Kelley Donovan began her new piece, Visceral Threads, with a solo Friday night at the Dance Complex. Moving down a diagonal with large swoops and curves of her torso and scooping, spiraling arms, she spun a theme that the seven other dancers took apart and worked on for the rest of the piece. Although she seemed to be their inspiration, she danced separately from the rest of them in the 30 minutes that followed. The whole piece had a contradictory air of private probing within a shared body of information.

After Donovan exited, the other women (Sarah Ackley, Sara Allen, Courtney Cann, Cailin Good, Stephanie McHugh, Celeste Platt, and Mary Jane Tang) began crossing the space one by one. Entering from the audience’s left, they trod slowly, step by step, channeling their gazes straight ahead. When four or five of them had accumulated, they began to break out of the pattern, with turns or twisted gestures or momentary reversals of their forward progress. They seemed to choose their own timing for these mild outbreaks, and suddenly they fell into unison, running and windmilling their arms, only to return to their solitary journeys.

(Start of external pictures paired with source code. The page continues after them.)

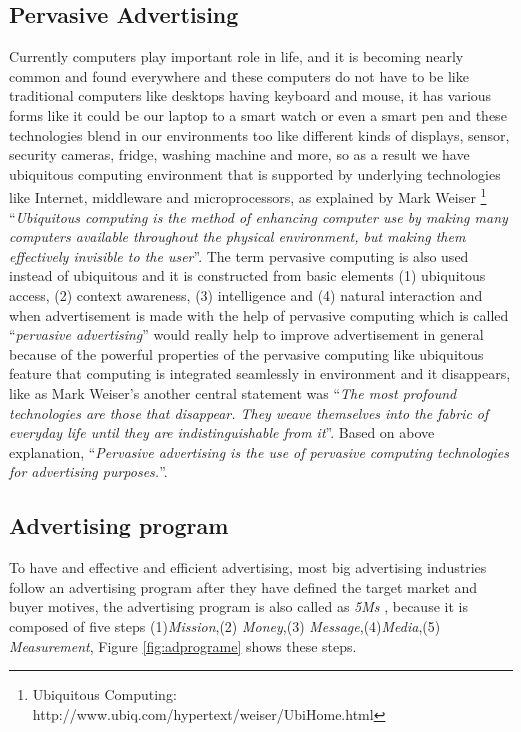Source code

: \subsection{Pervasive Advertising}
Currently computers play important role in life, and it is becoming nearly common and found everywhere and these computers do not have to be like traditional computers like desktops having keyboard and mouse, it has various forms like it could be our laptop to a smart watch or even a smart pen and these technologies blend in our environments too like different kinds of displays, sensor, security cameras, fridge, washing machine and more, so as a result we have ubiquitous computing environment that is supported by underlying technologies like Internet, middleware and microprocessors, as explained by Mark Weiser \footnote{Ubiquitous Computing: http://www.ubiq.com/hypertext/weiser/UbiHome.html}  \cite{ubiquitous_computing} ``\emph{Ubiquitous computing is the method of enhancing computer use by making many computers available throughout the physical environment, but making them effectively invisible to the user}''. The term pervasive computing is also used instead of ubiquitous  \cite{pervasiv_ubiquitous} and it is constructed from basic elements \cite{pervais_ad} (1) ubiquitous access, (2) context awareness, (3) intelligence and (4) natural interaction and when advertisement is made with the help of pervasive computing which is called ``\emph{pervasive advertising}'' would really help to improve advertisement in general because of the powerful properties of the pervasive computing like ubiquitous feature that computing is integrated seamlessly in environment and it disappears, like as Mark Weiser’s \cite{twenty_first} another central statement was ``\emph{The most profound technologies are those that disappear. They weave themselves into the fabric of everyday life until they are indistinguishable from it}''. Based on above explanation, ``\emph{Pervasive advertising is the use of pervasive computing technologies for advertising purposes.}''\cite{pervasiv_ad}.

\subsection{Advertising program}
To have and effective and efficient advertising, most big advertising industries follow an advertising program after they have defined the target market and buyer motives, the advertising program is also called as \emph{5Ms} \cite{adprogram}, because it is composed of five steps (1)\emph{Mission},(2) \emph{Money},(3) \emph{Message},(4)\emph{Media},(5) \emph{Measurement}, Figure \ref{fig:adprograme} shows these steps.


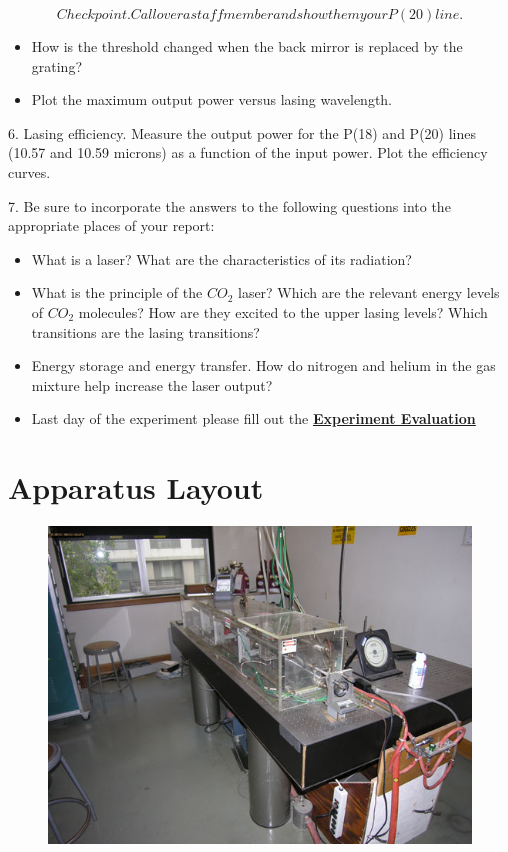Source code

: \documentclass{../lab}
\begin{document}
\begin{equation}
    Checkpoint. Call over a staff member and show them your P(20) line.
\end{equation}
\begin{itemize}
    \item How is the threshold changed when the back mirror is replaced by the grating?
    \item Plot the maximum output power versus lasing wavelength.
\end{itemize}

6. Lasing efficiency. Measure the output power for the P(18) and P(20) lines (10.57 and 10.59 microns) as a function of the input power. Plot the efficiency curves.

7. Be sure to incorporate the answers to the following questions into the appropriate places of your report:

\begin{itemize}
    \item What is a laser? What are the characteristics of its radiation?
    \item What is the principle of the $CO_2 $ laser? Which are the relevant energy levels of $CO_2 $ molecules? How are they excited to the upper lasing levels? Which transitions are the lasing transitions?
    \item Energy storage and energy transfer. How do nitrogen and helium in the gas mixture help increase the laser output?
    \item Last day of the experiment please fill out the \href{\ExperimentEvaluation}{\textbf{Experiment Evaluation}}
\end{itemize}

\section{Apparatus Layout}


\begin{figure}[h]
    \centering
    \href{http://experimentationlab.berkeley.edu/sites/default/files/images/Co2_3.jpg}{\includegraphics[width=\linewidth]{images/Co2_3.jpg}}
    \caption{}
    \label{fig:Co2_3}
\end{figure}
\end{document}
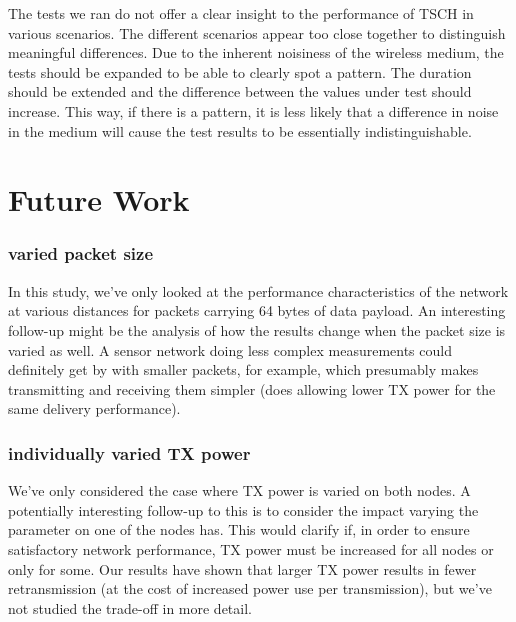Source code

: \documentclass[conference]{IEEEtran}
\begin{document}
The tests we ran do not offer a clear insight to the performance of TSCH in various scenarios. The different scenarios appear too close together to distinguish meaningful differences. Due to the inherent noisiness of the wireless medium, the tests should be expanded to be able to clearly spot a pattern. The duration should be extended and the difference between the values under test should increase. This way, if there is a pattern, it is less likely that a difference in noise in the medium will cause the test results to be essentially indistinguishable. 

\section{Future Work}

\subsubsection{varied packet size}
In this study, we've only looked at the performance characteristics of the network at various distances for packets carrying 64 bytes of data payload. An interesting follow-up might be the analysis of how the results change when the packet size is varied as well. A sensor network doing less complex measurements could definitely get by with smaller packets, for example, which presumably makes transmitting and receiving them simpler (does allowing lower TX power for the same delivery performance). 

\subsubsection{individually varied TX power}
We've only considered the case where TX power is varied on both nodes. A potentially interesting follow-up to this is to consider the impact varying the parameter on one of the nodes has. This would clarify if, in order to ensure satisfactory network performance, TX power must be increased for all nodes or only for some. Our results have shown that larger TX power results in fewer retransmission (at the cost of increased power use per transmission), but we've not studied the trade-off in more detail.
\end{document}
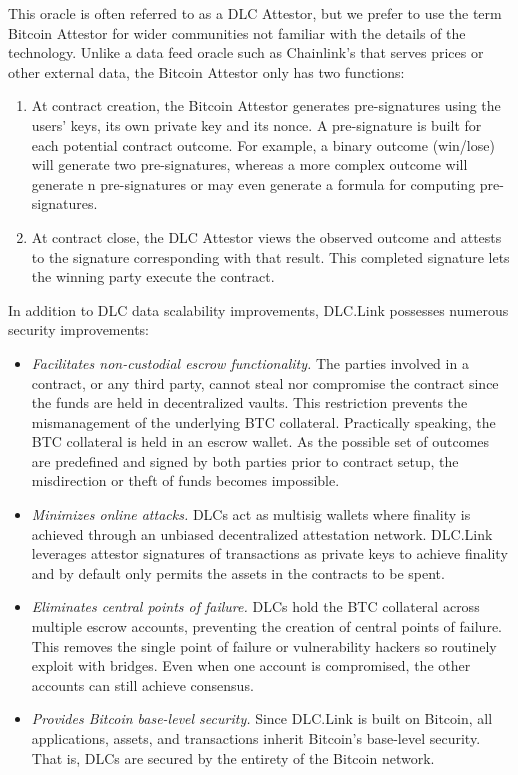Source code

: \documentclass[twoside, a4paper, 11pt]{article}
\begin{document}
  This oracle is often referred to as a DLC Attestor, but we prefer to use the term Bitcoin Attestor for wider communities not familiar with the details of the technology. Unlike a data feed oracle such as Chainlink’s that serves prices or other external data, the Bitcoin Attestor only has two functions:

  \begin{enumerate}
    \item At contract creation, the Bitcoin Attestor generates pre-signatures using the users’ keys, its own private key and its nonce. A pre-signature is built for each potential contract outcome. For example, a binary outcome (win/lose) will generate two pre-signatures, whereas a more complex outcome will generate n pre-signatures or may even generate a formula for computing pre-signatures.
    \item At contract close, the DLC Attestor views the observed outcome and attests to the signature corresponding with that result. This completed signature lets the winning party execute the contract.
  \end{enumerate}

  In addition to DLC data scalability improvements, DLC.Link possesses numerous security improvements:
  \begin{itemize}
    \item \emph{Facilitates non-custodial escrow functionality.} The parties involved in a contract, or any third party, cannot steal nor compromise the contract since the funds are held in decentralized vaults. This restriction prevents the mismanagement of the underlying BTC collateral. Practically speaking, the BTC collateral is held in an escrow wallet. As the possible set of outcomes are predefined and signed by both parties prior to contract setup, the misdirection or theft of funds becomes impossible.
    \item \emph{Minimizes online attacks.} DLCs act as multisig wallets where finality is achieved through an unbiased decentralized attestation network. DLC.Link leverages attestor signatures of transactions as private keys to achieve finality and by default only permits the assets in the contracts to be spent.
    \item \emph{Eliminates central points of failure.} DLCs hold the BTC collateral across multiple escrow accounts, preventing the creation of central points of failure. This removes the single point of failure or vulnerability hackers so routinely exploit with bridges. Even when one account is compromised, the other accounts can still achieve consensus.
    \item  \emph{Provides Bitcoin base-level security.} Since DLC.Link is built on Bitcoin, all applications, assets, and transactions inherit Bitcoin’s base-level security. That is, DLCs are secured by the entirety of the Bitcoin network.
  \end{itemize}
\end{document}
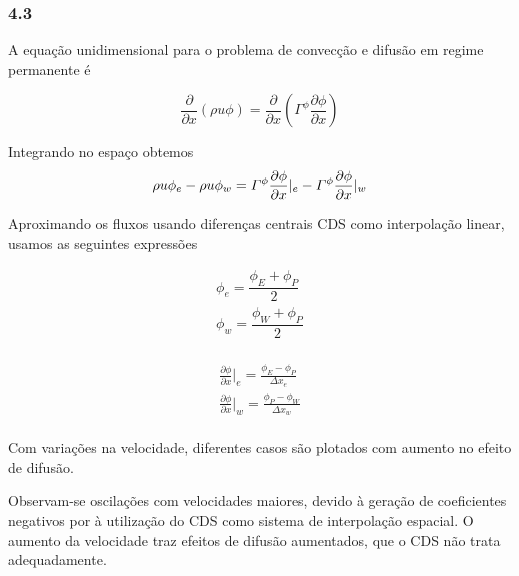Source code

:\documentclass[]{article}
\begin{document}
\subsubsection*{4.3}

A equação unidimensional para o problema de convecção e difusão em regime permanente é

\begin{equation}
	\frac{\partial}{\partial x} \left( \rho u \phi \right) = \frac{\partial}{\partial x} \left( \Gamma^\phi \frac{\partial \phi}{\partial x} \right)
\end{equation}

Integrando no espaço obtemos\\

\begin{equation}
	 \rho u \phi _e -  \rho u \phi_w =  \varGamma^\phi \frac{\partial \phi}{\partial x}\arrowvert_e - \varGamma^\phi \frac{\partial \phi}{\partial x}\arrowvert_w
\end{equation}


Aproximando os fluxos usando diferenças centrais CDS como interpolação linear, usamos as seguintes expressões

\begin{equation}
	\begin{aligned}
		\phi_{e} = \dfrac{\phi_{E} + \phi_{P}}{2} \\
		\phi_{w} = \dfrac{\phi_{W} + \phi_{P}}{2} \\
	\end{aligned}
\end{equation}

\begin{equation}
	\begin{aligned}
		\frac{\partial\phi}{\partial x}\bigg|_{e} = \frac{\phi_{E}-\phi_{P}}{\Delta x_{e}}\\
		\frac{\partial\phi}{\partial x}\bigg|_{w} = \frac{\phi_{P}-\phi_{W}}{\Delta x_{w}}\\
	\end{aligned}
\end{equation}

Com variações na velocidade, diferentes casos são plotados com aumento no efeito de difusão.


Observam-se oscilações com velocidades maiores, devido à geração de coeficientes negativos por à utilização do CDS como sistema de interpolação espacial. O aumento da velocidade traz efeitos de difusão aumentados, que o CDS não trata adequadamente.\\
\end{document}
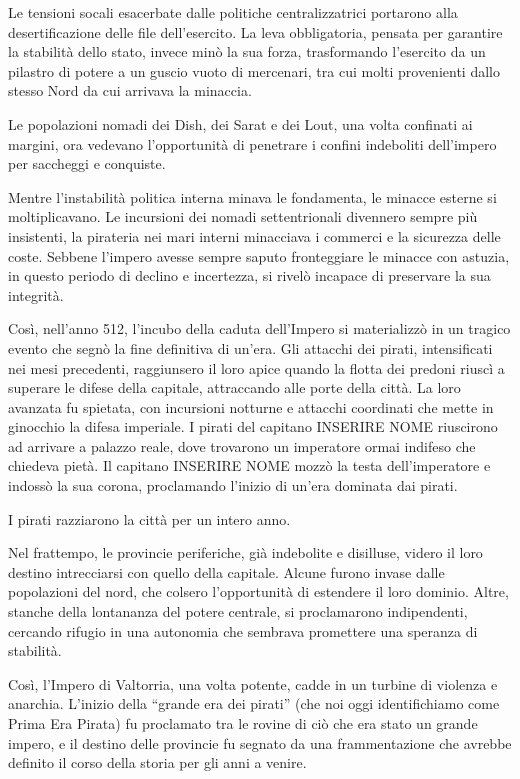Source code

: Le tensioni socali esacerbate dalle politiche centralizzatrici portarono
alla desertificazione delle file dell'esercito. La leva obbligatoria,
pensata per garantire la stabilità dello stato, invece minò la sua
forza, trasformando l'esercito da un pilastro di potere a un guscio
vuoto di mercenari, tra cui molti provenienti dallo stesso Nord da cui
arrivava la minaccia.

Le popolazioni nomadi dei Dish, dei Sarat e dei Lout, una volta
confinati ai margini, ora vedevano l'opportunità di penetrare i confini
indeboliti dell'impero per saccheggi e conquiste.

Mentre l'instabilità politica interna minava le fondamenta, le minacce
esterne si moltiplicavano. Le incursioni dei nomadi settentrionali
divennero sempre più insistenti, la pirateria nei mari interni
minacciava i commerci e la sicurezza delle coste. Sebbene l'impero
avesse sempre saputo fronteggiare le minacce con astuzia, in questo
periodo di declino e incertezza, si rivelò incapace di preservare la sua
integrità.

Così, nell'anno 512, l'incubo della caduta dell'Impero si materializzò
in un tragico evento che segnò la fine definitiva di un'era. Gli
attacchi dei pirati, intensificati nei mesi precedenti, raggiunsero il
loro apice quando la flotta dei predoni riuscì a superare le difese
della capitale, attraccando alle porte della città. La loro avanzata fu
spietata, con incursioni notturne e attacchi coordinati che mette in
ginocchio la difesa imperiale. I pirati del capitano INSERIRE NOME
riuscirono ad arrivare a palazzo reale, dove trovarono un imperatore
ormai indifeso che chiedeva pietà. Il capitano INSERIRE NOME mozzò la
testa dell'imperatore e indossò la sua corona, proclamando l'inizio di
un'era dominata dai pirati.

I pirati razziarono la città per un intero anno.

Nel frattempo, le provincie periferiche, già indebolite e disilluse,
videro il loro destino intrecciarsi con quello della capitale. Alcune
furono invase dalle popolazioni del nord, che colsero l'opportunità di
estendere il loro dominio. Altre, stanche della lontananza del potere
centrale, si proclamarono indipendenti, cercando rifugio in una
autonomia che sembrava promettere una speranza di stabilità.

Così, l'Impero di Valtorria, una volta potente, cadde in un turbine di
violenza e anarchia. L'inizio della ``grande era dei pirati'' (che noi
oggi identifichiamo come Prima Era Pirata) fu proclamato tra le rovine
di ciò che era stato un grande impero, e il destino delle provincie fu
segnato da una frammentazione che avrebbe definito il corso della storia
per gli anni a venire.

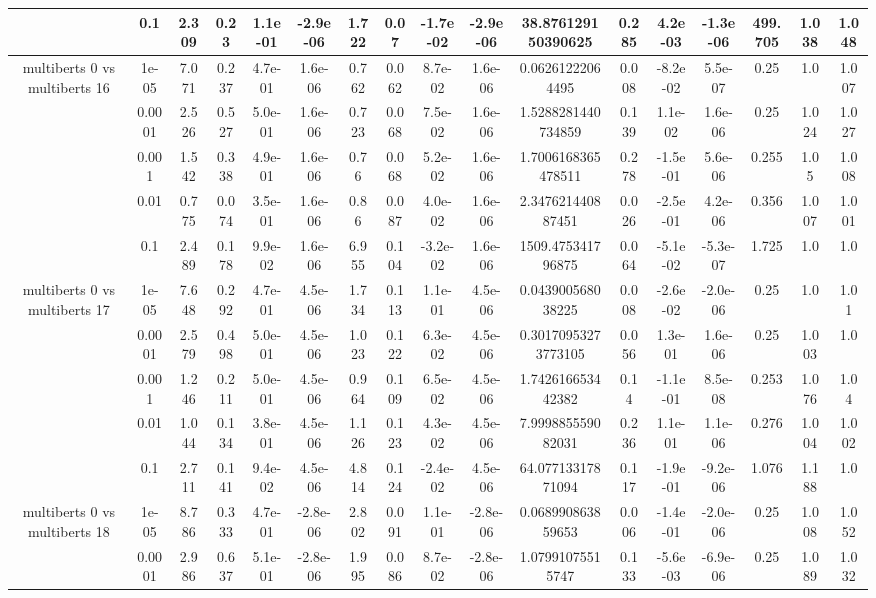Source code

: \begin{tabular}{|c|c|c|c|c|c|c|c|c|c|c|c|c|c|c|c|c|}
 & 0.1 & 2.309 & 0.23 & 1.1e-01 & -2.9e-06 & 1.722 & 0.07 & -1.7e-02 & -2.9e-06 & 38.876129150390625 & 0.285 & 4.2e-03 & -1.3e-06 & 499.705 & 1.038 & 1.048 \\
\hline
\multirow{5}{*}{multiberts 0 vs multiberts 16} & 1e-05 & 7.071 & 0.237 & 4.7e-01 & 1.6e-06 & 0.762 & 0.062 & 8.7e-02 & 1.6e-06 & 0.06261222064495 & 0.008 & -8.2e-02 & 5.5e-07 & 0.25 & 1.0 & 1.007 \\
 & 0.0001 & 2.526 & 0.527 & 5.0e-01 & 1.6e-06 & 0.723 & 0.068 & 7.5e-02 & 1.6e-06 & 1.5288281440734859 & 0.139 & 1.1e-02 & 1.6e-06 & 0.25 & 1.024 & 1.027 \\
 & 0.001 & 1.542 & 0.338 & 4.9e-01 & 1.6e-06 & 0.76 & 0.068 & 5.2e-02 & 1.6e-06 & 1.7006168365478511 & 0.278 & -1.5e-01 & 5.6e-06 & 0.255 & 1.05 & 1.008 \\
 & 0.01 & 0.775 & 0.074 & 3.5e-01 & 1.6e-06 & 0.86 & 0.087 & 4.0e-02 & 1.6e-06 & 2.347621440887451 & 0.026 & -2.5e-01 & 4.2e-06 & 0.356 & 1.007 & 1.001 \\
 & 0.1 & 2.489 & 0.178 & 9.9e-02 & 1.6e-06 & 6.955 & 0.104 & -3.2e-02 & 1.6e-06 & 1509.475341796875 & 0.064 & -5.1e-02 & -5.3e-07 & 1.725 & 1.0 & 1.0 \\
\hline
\multirow{5}{*}{multiberts 0 vs multiberts 17} & 1e-05 & 7.648 & 0.292 & 4.7e-01 & 4.5e-06 & 1.734 & 0.113 & 1.1e-01 & 4.5e-06 & 0.043900568038225 & 0.008 & -2.6e-02 & -2.0e-06 & 0.25 & 1.0 & 1.01 \\
 & 0.0001 & 2.579 & 0.498 & 5.0e-01 & 4.5e-06 & 1.023 & 0.122 & 6.3e-02 & 4.5e-06 & 0.30170953273773105 & 0.056 & 1.3e-01 & 1.6e-06 & 0.25 & 1.003 & 1.0 \\
 & 0.001 & 1.246 & 0.211 & 5.0e-01 & 4.5e-06 & 0.964 & 0.109 & 6.5e-02 & 4.5e-06 & 1.742616653442382 & 0.14 & -1.1e-01 & 8.5e-08 & 0.253 & 1.076 & 1.04 \\
 & 0.01 & 1.044 & 0.134 & 3.8e-01 & 4.5e-06 & 1.126 & 0.123 & 4.3e-02 & 4.5e-06 & 7.999885559082031 & 0.236 & 1.1e-01 & 1.1e-06 & 0.276 & 1.004 & 1.002 \\
 & 0.1 & 2.711 & 0.141 & 9.4e-02 & 4.5e-06 & 4.814 & 0.124 & -2.4e-02 & 4.5e-06 & 64.07713317871094 & 0.117 & -1.9e-01 & -9.2e-06 & 1.076 & 1.188 & 1.0 \\
\hline
\multirow{5}{*}{multiberts 0 vs multiberts 18} & 1e-05 & 8.786 & 0.333 & 4.7e-01 & -2.8e-06 & 2.802 & 0.091 & 1.1e-01 & -2.8e-06 & 0.068990863859653 & 0.006 & -1.4e-01 & -2.0e-06 & 0.25 & 1.008 & 1.052 \\
 & 0.0001 & 2.986 & 0.637 & 5.1e-01 & -2.8e-06 & 1.995 & 0.086 & 8.7e-02 & -2.8e-06 & 1.07991075515747 & 0.133 & -5.6e-03 & -6.9e-06 & 0.25 & 1.089 & 1.032 \\

\end{tabular}

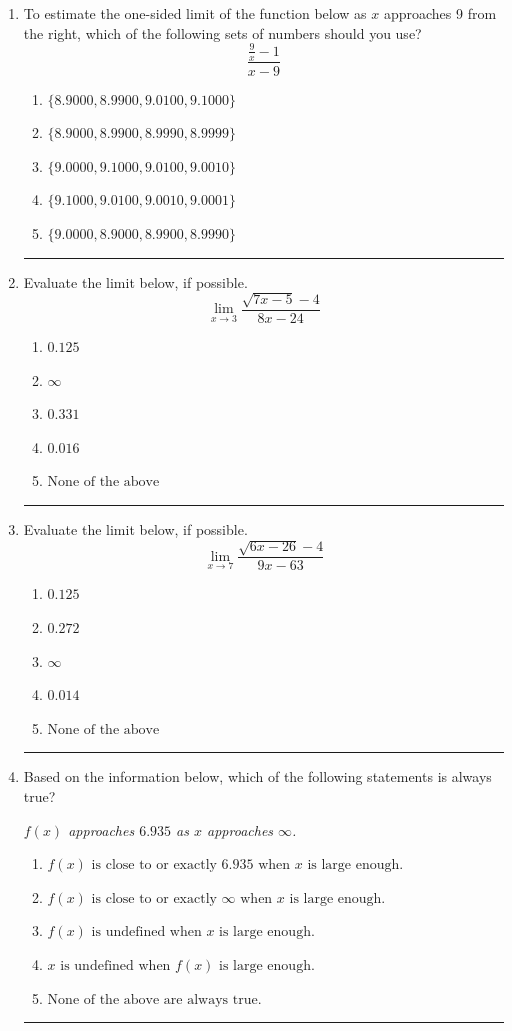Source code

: \documentclass[14pt]{extbook}
\newcommand{\litem}[1]{\item#1\hspace*{-1cm}\rule{\textwidth}{0.4pt}}
\begin{document}
\begin{enumerate}
{\begin{enumerate}[label=\Alph*.]
\end{enumerate} }
\litem{
To estimate the one-sided limit of the function below as $x$ approaches 9 from the right, which of the following sets of numbers should you use?\[ \frac{\frac{9}{x} - 1}{x - 9} \]\begin{enumerate}[label=\Alph*.]
\item \( \{ 8.9000, 8.9900, 9.0100, 9.1000 \} \)
\item \( \{ 8.9000, 8.9900, 8.9990, 8.9999 \} \)
\item \( \{ 9.0000, 9.1000, 9.0100, 9.0010 \} \)
\item \( \{ 9.1000, 9.0100, 9.0010, 9.0001 \} \)
\item \( \{ 9.0000, 8.9000, 8.9900, 8.9990 \} \)

\end{enumerate} }
\litem{
Evaluate the limit below, if possible.\[ \lim_{x \rightarrow 3} \frac{\sqrt{7x - 5} - 4}{8x - 24} \]\begin{enumerate}[label=\Alph*.]
\item \( 0.125 \)
\item \( \infty \)
\item \( 0.331 \)
\item \( 0.016 \)
\item \( \text{None of the above} \)

\end{enumerate} }
\litem{
Evaluate the limit below, if possible.\[ \lim_{x \rightarrow 7} \frac{\sqrt{6x - 26} - 4}{9x - 63} \]\begin{enumerate}[label=\Alph*.]
\item \( 0.125 \)
\item \( 0.272 \)
\item \( \infty \)
\item \( 0.014 \)
\item \( \text{None of the above} \)

\end{enumerate} }
\litem{
Based on the information below, which of the following statements is always true?
\begin{center}
    \textit{ $f(x)$ approaches $6.935$ as $x$ approaches $\infty$. }
\end{center}
\begin{enumerate}[label=\Alph*.]
\item \( f(x) \text{ is close to or exactly } 6.935 \text{ when } x \text{ is large enough}. \)
\item \( f(x) \text{ is close to or exactly } \infty \text{ when } x \text{ is large enough}. \)
\item \( f(x) \text{ is undefined when } x \text{ is large enough}. \)
\item \( x \text{ is undefined when } f(x) \text{ is large enough}. \)
\item \( \text{None of the above are always true.} \)


\end{enumerate}}
\end{enumerate}
\end{document}
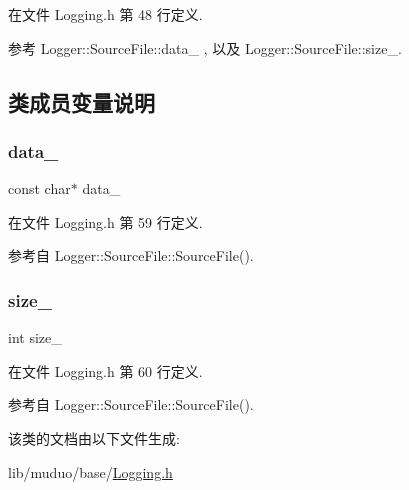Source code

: 在文件 Logging.\+h 第 48 行定义.



参考 Logger\+::\+Source\+File\+::data\+\_\+ , 以及 Logger\+::\+Source\+File\+::size\+\_\+.



\subsection{类成员变量说明}
\mbox{\label{classmuduo_1_1Logger_1_1SourceFile_a87cb119678e603084928af555fe13e36}} 
\subsubsection{\texorpdfstring{data\+\_\+}{data\_}}
{\footnotesize\ttfamily const char$\ast$ data\+\_\+}



在文件 Logging.\+h 第 59 行定义.



参考自 Logger\+::\+Source\+File\+::\+Source\+File().

\mbox{\label{classmuduo_1_1Logger_1_1SourceFile_a6947fa5d6ba628dd62d59ffbad8b8d80}} 
\subsubsection{\texorpdfstring{size\+\_\+}{size\_}}
{\footnotesize\ttfamily int size\+\_\+}



在文件 Logging.\+h 第 60 行定义.



参考自 Logger\+::\+Source\+File\+::\+Source\+File().



该类的文档由以下文件生成\+:\begin{DoxyCompactItemize}
\item 
lib/muduo/base/\hyperlink{Logging_8h}{Logging.\+h}\end{DoxyCompactItemize}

There didn’t seem to be any signals in the textured white sound that accompanied them, which gradually morphed from what sounded like an organ to glockenspiel to marimba. The whole dance had this mixture of diffused and indefinite activity that contained very clearly motivated personal action. The women paired off briefly for subdued or vigorous duets. Sometimes they lifted one another into big cartwheeling arcs; sometimes they barely touched or mirrored each other without touching at all or even making eye contact.

They grouped together to divide the space with a horizontal line-up, and Donovan expanded on her solo, first downstage of them, then behind their line. She’d arrive like this from time to time, as if to renew their energy source.

The music changed from the first, pleasing minimalist wash to a noisy combination of static, whine, and motors. But the dance kept on evolving in its own way. The seven women formed a line-up from upstage to downstage. Slowly revolving together, they took the line back across the stage toward the side where they’d first entered. Again without any obvious cueing, they stepped out of the line to dance solos, not straying too far away and returning quickly to their places.

When the line had reached approximately center stage, it suddenly broke apart. The women went flying off and tumbling in all directions. Then the line reassembled and the solos continued, now two or three dancers at a time, and you’d notice momentary reflections as they fell in and out of unison.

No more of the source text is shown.